***** Task input

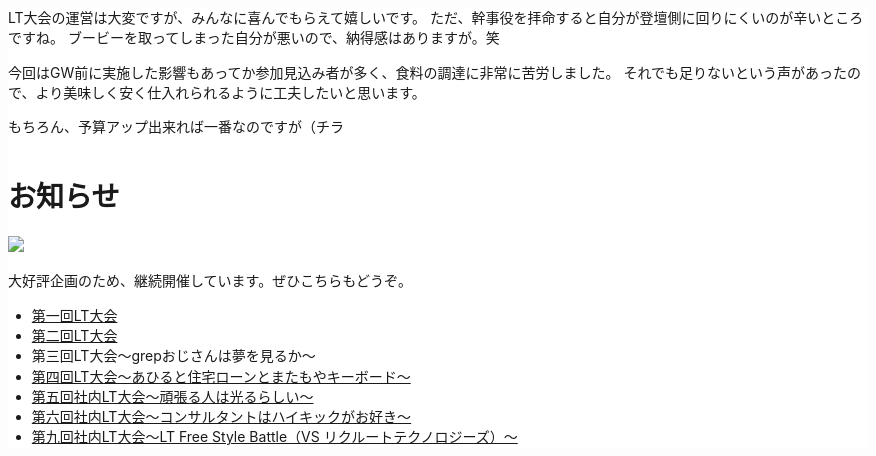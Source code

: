 LT大会の運営は大変ですが、みんなに喜んでもらえて嬉しいです。
ただ、幹事役を拝命すると自分が登壇側に回りにくいのが辛いところですね。
ブービーを取ってしまった自分が悪いので、納得感はありますが。笑

今回はGW前に実施した影響もあってか参加見込み者が多く、食料の調達に非常に苦労しました。
それでも足りないという声があったので、より美味しく安く仕入れられるように工夫したいと思います。

もちろん、予算アップ出来れば一番なのですが（チラ


# お知らせ

<img src="/images/20160527/photo_20160527_23.jpg">

大好評企画のため、継続開催しています。ぜひこちらもどうぞ。

* [第一回LT大会](https://future-architect.github.io/articles/20160217/)
* [第二回LT大会](https://future-architect.github.io/articles/20160413/)
* 第三回LT大会～grepおじさんは夢を見るか～
* [第四回LT大会～あひると住宅ローンとまたもやキーボード～](https://future-architect.github.io/articles/20160718/)
* [第五回社内LT大会～頑張る人は光るらしい～](https://future-architect.github.io/articles/20161013/)
* [第六回社内LT大会～コンサルタントはハイキックがお好き～](https://future-architect.github.io/articles/20170216/)
* [第九回社内LT大会～LT Free Style Battle（VS リクルートテクノロジーズ）～](https://future-architect.github.io/articles/20190422/)
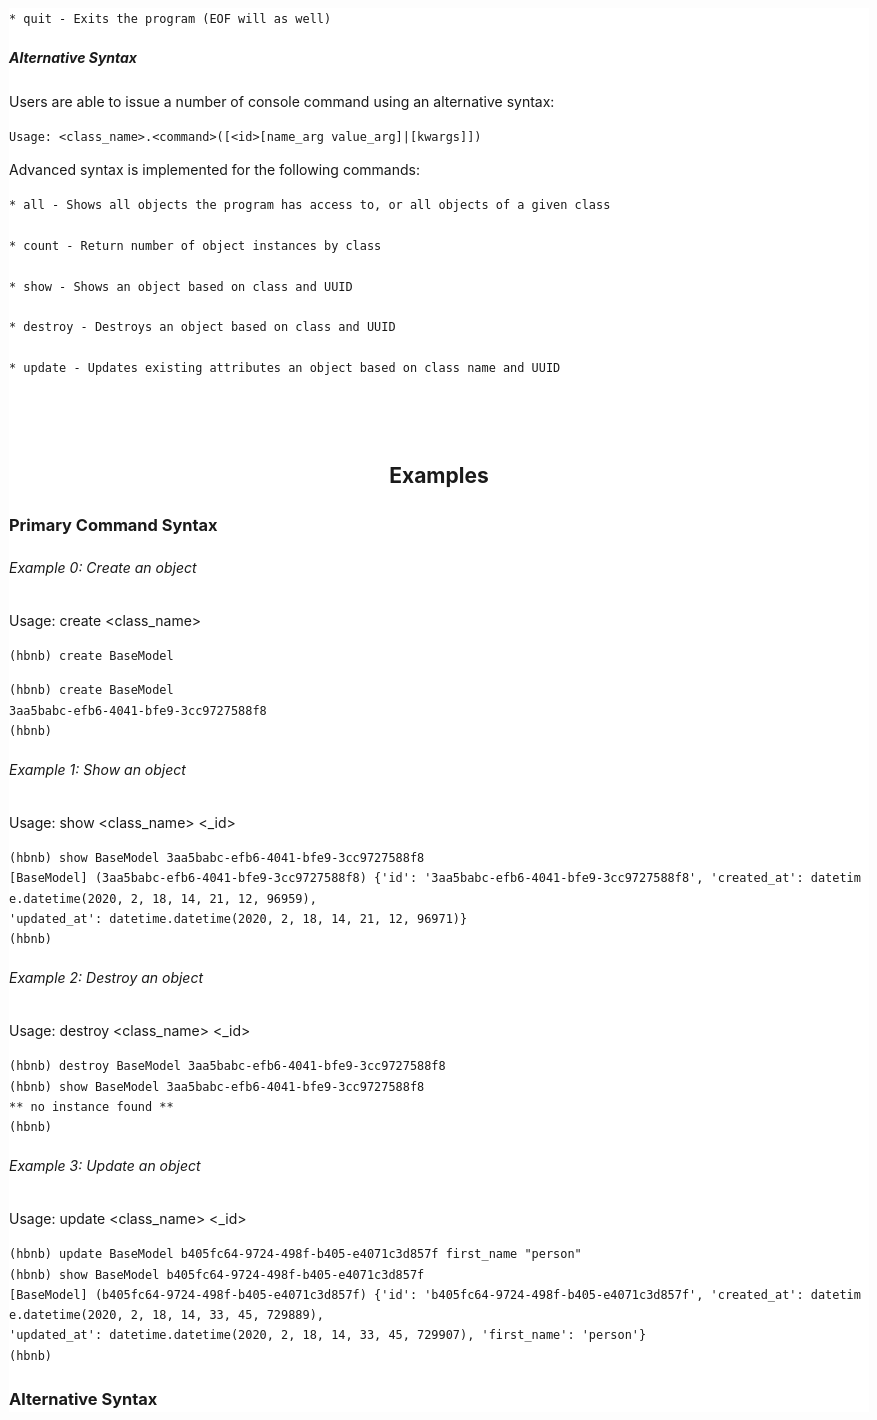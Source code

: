     * quit - Exits the program (EOF will as well)


##### Alternative Syntax
Users are able to issue a number of console command using an alternative syntax:

	Usage: <class_name>.<command>([<id>[name_arg value_arg]|[kwargs]])
Advanced syntax is implemented for the following commands: 

    * all - Shows all objects the program has access to, or all objects of a given class

	* count - Return number of object instances by class

    * show - Shows an object based on class and UUID

	* destroy - Destroys an object based on class and UUID

    * update - Updates existing attributes an object based on class name and UUID

<br>
<br>
<center> <h2>Examples</h2> </center>
<h3>Primary Command Syntax</h3>

###### Example 0: Create an object
Usage: create <class_name>
```
(hbnb) create BaseModel
```
```
(hbnb) create BaseModel
3aa5babc-efb6-4041-bfe9-3cc9727588f8
(hbnb)                   
```
###### Example 1: Show an object
Usage: show <class_name> <_id>

```
(hbnb) show BaseModel 3aa5babc-efb6-4041-bfe9-3cc9727588f8
[BaseModel] (3aa5babc-efb6-4041-bfe9-3cc9727588f8) {'id': '3aa5babc-efb6-4041-bfe9-3cc9727588f8', 'created_at': datetime.datetime(2020, 2, 18, 14, 21, 12, 96959), 
'updated_at': datetime.datetime(2020, 2, 18, 14, 21, 12, 96971)}
(hbnb)  
```
###### Example 2: Destroy an object
Usage: destroy <class_name> <_id>
```
(hbnb) destroy BaseModel 3aa5babc-efb6-4041-bfe9-3cc9727588f8
(hbnb) show BaseModel 3aa5babc-efb6-4041-bfe9-3cc9727588f8
** no instance found **
(hbnb)   
```
###### Example 3: Update an object
Usage: update <class_name> <_id>
```
(hbnb) update BaseModel b405fc64-9724-498f-b405-e4071c3d857f first_name "person"
(hbnb) show BaseModel b405fc64-9724-498f-b405-e4071c3d857f
[BaseModel] (b405fc64-9724-498f-b405-e4071c3d857f) {'id': 'b405fc64-9724-498f-b405-e4071c3d857f', 'created_at': datetime.datetime(2020, 2, 18, 14, 33, 45, 729889), 
'updated_at': datetime.datetime(2020, 2, 18, 14, 33, 45, 729907), 'first_name': 'person'}
(hbnb)
```
<h3>Alternative Syntax</h3>
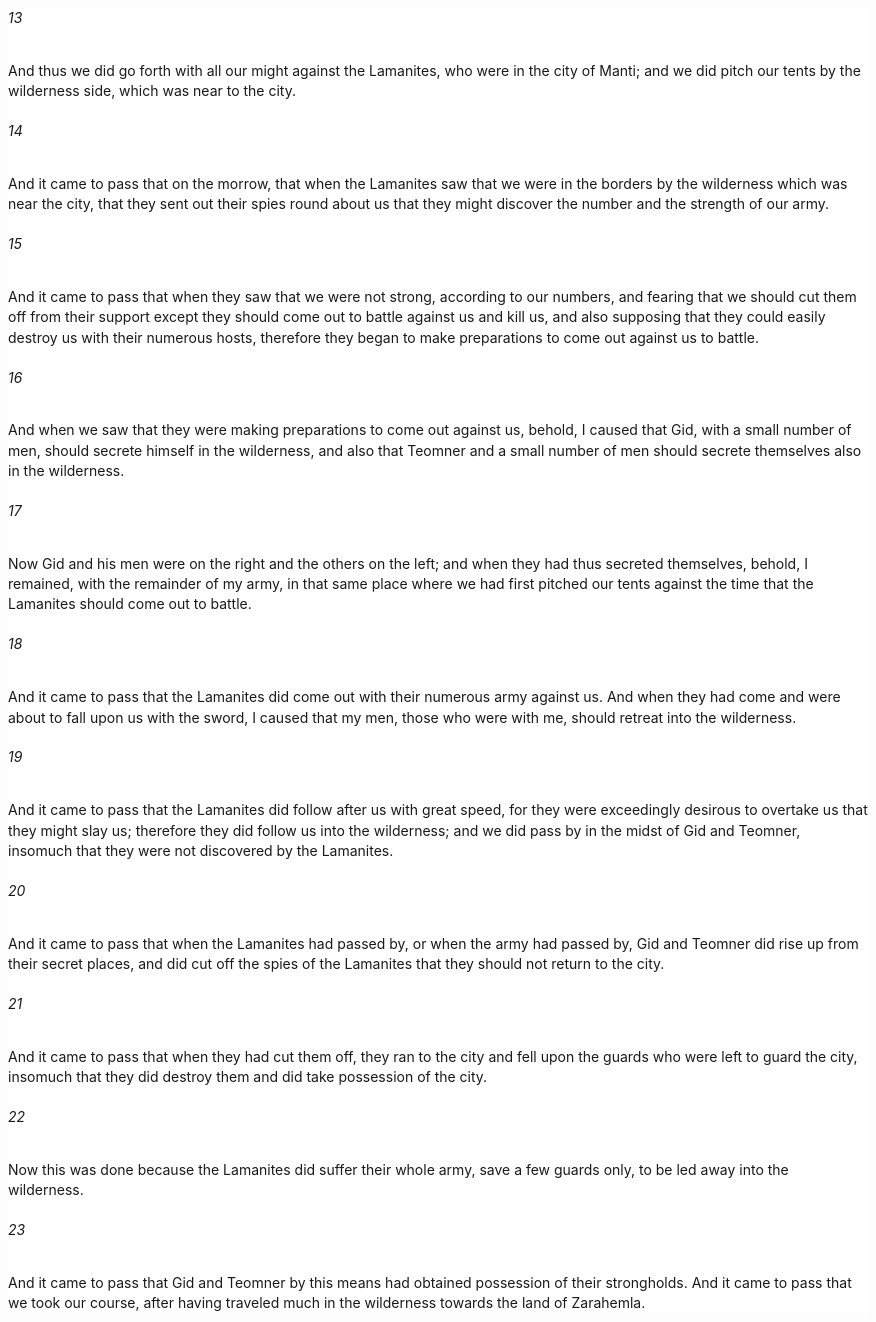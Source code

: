###### 13
And thus we did go forth with all our might against the Lamanites, who were in the city of Manti; and we did pitch our tents by the wilderness side, which was near to the city.

###### 14
And it came to pass that on the morrow, that when the Lamanites saw that we were in the borders by the wilderness which was near the city, that they sent out their spies round about us that they might discover the number and the strength of our army.

###### 15
And it came to pass that when they saw that we were not strong, according to our numbers, and fearing that we should cut them off from their support except they should come out to battle against us and kill us, and also supposing that they could easily destroy us with their numerous hosts, therefore they began to make preparations to come out against us to battle.

###### 16
And when we saw that they were making preparations to come out against us, behold, I caused that Gid, with a small number of men, should secrete himself in the wilderness, and also that Teomner and a small number of men should secrete themselves also in the wilderness.

###### 17
Now Gid and his men were on the right and the others on the left; and when they had thus secreted themselves, behold, I remained, with the remainder of my army, in that same place where we had first pitched our tents against the time that the Lamanites should come out to battle.

###### 18
And it came to pass that the Lamanites did come out with their numerous army against us. And when they had come and were about to fall upon us with the sword, I caused that my men, those who were with me, should retreat into the wilderness.

###### 19
And it came to pass that the Lamanites did follow after us with great speed, for they were exceedingly desirous to overtake us that they might slay us; therefore they did follow us into the wilderness; and we did pass by in the midst of Gid and Teomner, insomuch that they were not discovered by the Lamanites.

###### 20
And it came to pass that when the Lamanites had passed by, or when the army had passed by, Gid and Teomner did rise up from their secret places, and did cut off the spies of the Lamanites that they should not return to the city.

###### 21
And it came to pass that when they had cut them off, they ran to the city and fell upon the guards who were left to guard the city, insomuch that they did destroy them and did take possession of the city.

###### 22
Now this was done because the Lamanites did suffer their whole army, save a few guards only, to be led away into the wilderness.

###### 23
And it came to pass that Gid and Teomner by this means had obtained possession of their strongholds. And it came to pass that we took our course, after having traveled much in the wilderness towards the land of Zarahemla.

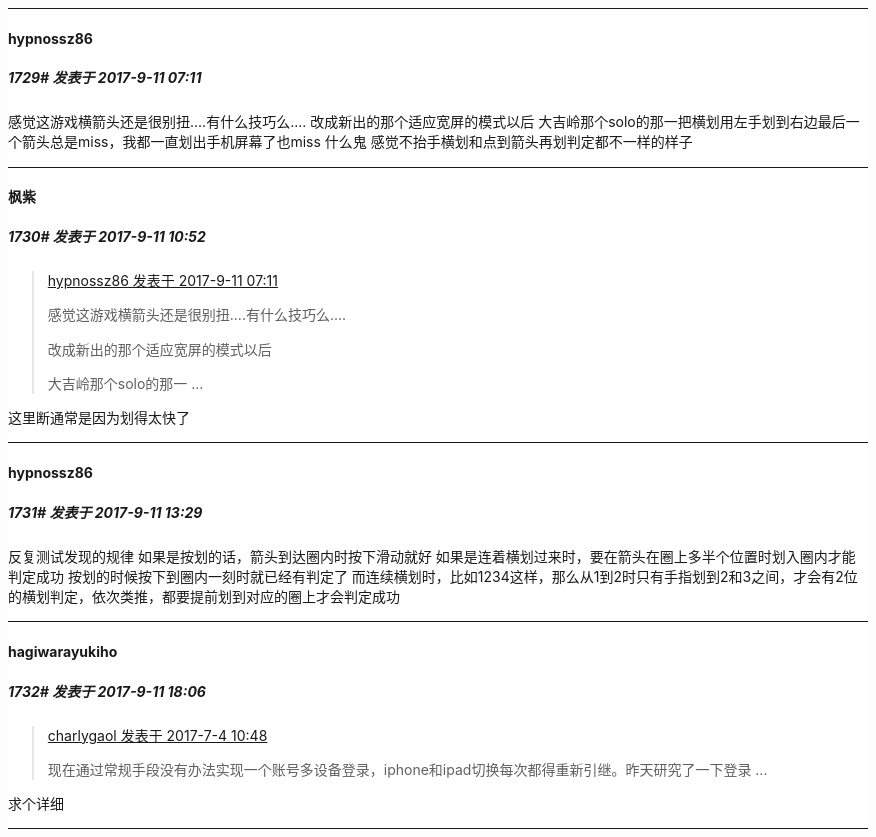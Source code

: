 
*****

####  hypnossz86  
##### 1729#       发表于 2017-9-11 07:11


感觉这游戏横箭头还是很别扭....有什么技巧么....
改成新出的那个适应宽屏的模式以后
大吉岭那个solo的那一把横划用左手划到右边最后一个箭头总是miss，我都一直划出手机屏幕了也miss
什么鬼
感觉不抬手横划和点到箭头再划判定都不一样的样子


*****

####  枫紫  
##### 1730#       发表于 2017-9-11 10:52


<blockquote><a href="httphttps://bbs.saraba1st.com/2b/forum.php?mod=redirect&amp;goto=findpost&amp;pid=37161562&amp;ptid=1484979" target="_blank">hypnossz86 发表于 2017-9-11 07:11</a>

感觉这游戏横箭头还是很别扭....有什么技巧么....

改成新出的那个适应宽屏的模式以后

大吉岭那个solo的那一 ...</blockquote>
这里断通常是因为划得太快了


*****

####  hypnossz86  
##### 1731#       发表于 2017-9-11 13:29


反复测试发现的规律
如果是按划的话，箭头到达圈内时按下滑动就好
如果是连着横划过来时，要在箭头在圈上多半个位置时划入圈内才能判定成功
按划的时候按下到圈内一刻时就已经有判定了
而连续横划时，比如1234这样，那么从1到2时只有手指划到2和3之间，才会有2位的横划判定，依次类推，都要提前划到对应的圈上才会判定成功


*****

####  hagiwarayukiho  
##### 1732#       发表于 2017-9-11 18:06


<blockquote><a href="httphttps://bbs.saraba1st.com/2b/forum.php?mod=redirect&amp;goto=findpost&amp;pid=36476540&amp;ptid=1484979" target="_blank">charlygaol 发表于 2017-7-4 10:48</a>

现在通过常规手段没有办法实现一个账号多设备登录，iphone和ipad切换每次都得重新引继。昨天研究了一下登录 ...</blockquote>
求个详细


*****
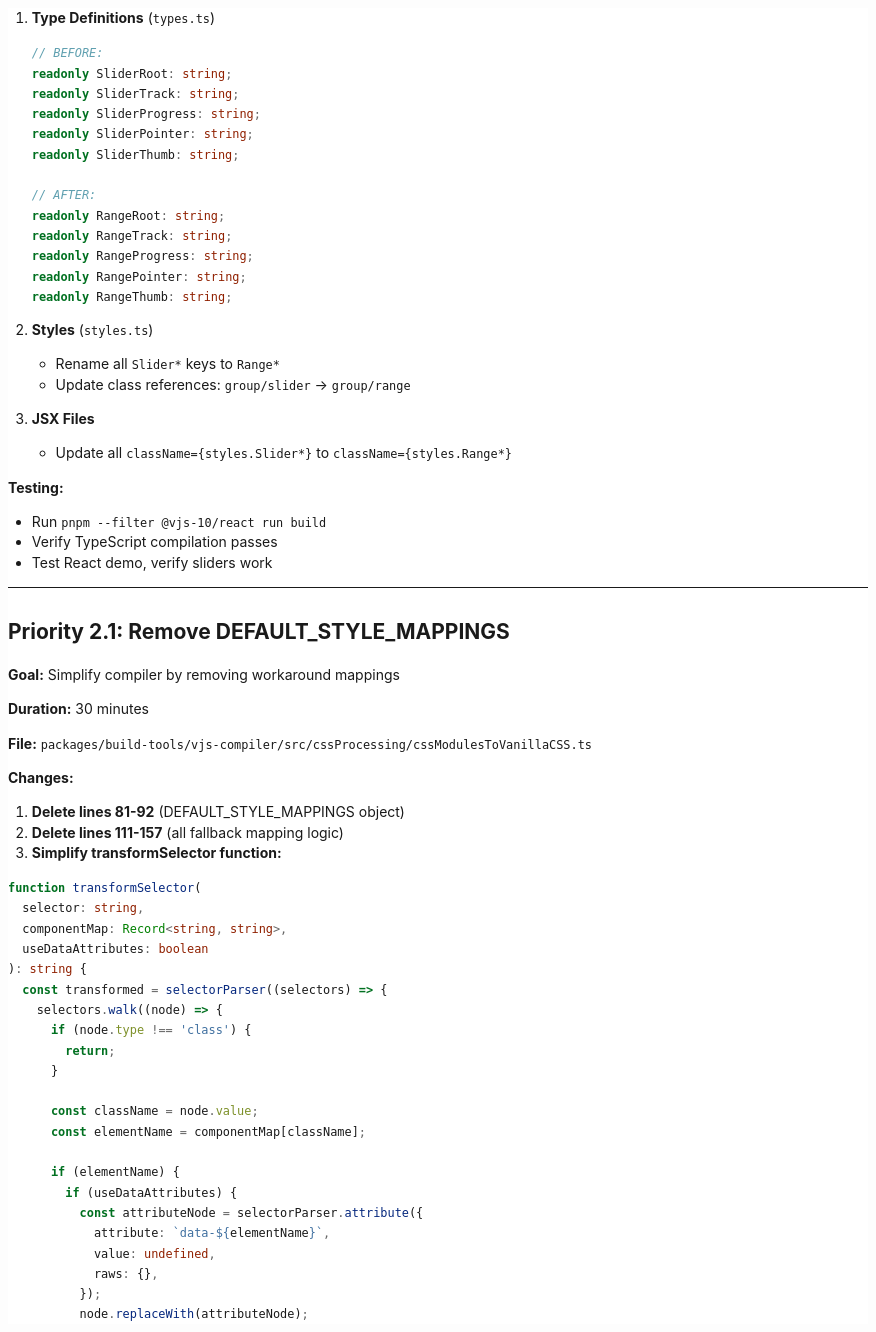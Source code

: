 1. **Type Definitions** (`types.ts`)
   ```typescript
   // BEFORE:
   readonly SliderRoot: string;
   readonly SliderTrack: string;
   readonly SliderProgress: string;
   readonly SliderPointer: string;
   readonly SliderThumb: string;

   // AFTER:
   readonly RangeRoot: string;
   readonly RangeTrack: string;
   readonly RangeProgress: string;
   readonly RangePointer: string;
   readonly RangeThumb: string;
   ```

2. **Styles** (`styles.ts`)
   - Rename all `Slider*` keys to `Range*`
   - Update class references: `group/slider` → `group/range`

3. **JSX Files**
   - Update all `className={styles.Slider*}` to `className={styles.Range*}`

**Testing:**
- Run `pnpm --filter @vjs-10/react run build`
- Verify TypeScript compilation passes
- Test React demo, verify sliders work

---

## Priority 2.1: Remove DEFAULT_STYLE_MAPPINGS

**Goal:** Simplify compiler by removing workaround mappings

**Duration:** 30 minutes

**File:** `packages/build-tools/vjs-compiler/src/cssProcessing/cssModulesToVanillaCSS.ts`

**Changes:**

1. **Delete lines 81-92** (DEFAULT_STYLE_MAPPINGS object)
2. **Delete lines 111-157** (all fallback mapping logic)
3. **Simplify transformSelector function:**

```typescript
function transformSelector(
  selector: string,
  componentMap: Record<string, string>,
  useDataAttributes: boolean
): string {
  const transformed = selectorParser((selectors) => {
    selectors.walk((node) => {
      if (node.type !== 'class') {
        return;
      }

      const className = node.value;
      const elementName = componentMap[className];

      if (elementName) {
        if (useDataAttributes) {
          const attributeNode = selectorParser.attribute({
            attribute: `data-${elementName}`,
            value: undefined,
            raws: {},
          });
          node.replaceWith(attributeNode);
```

**********

# [Your task]
In the entries above, count the lines that include "thus" and write nothing but that number.

# [Task answer]
2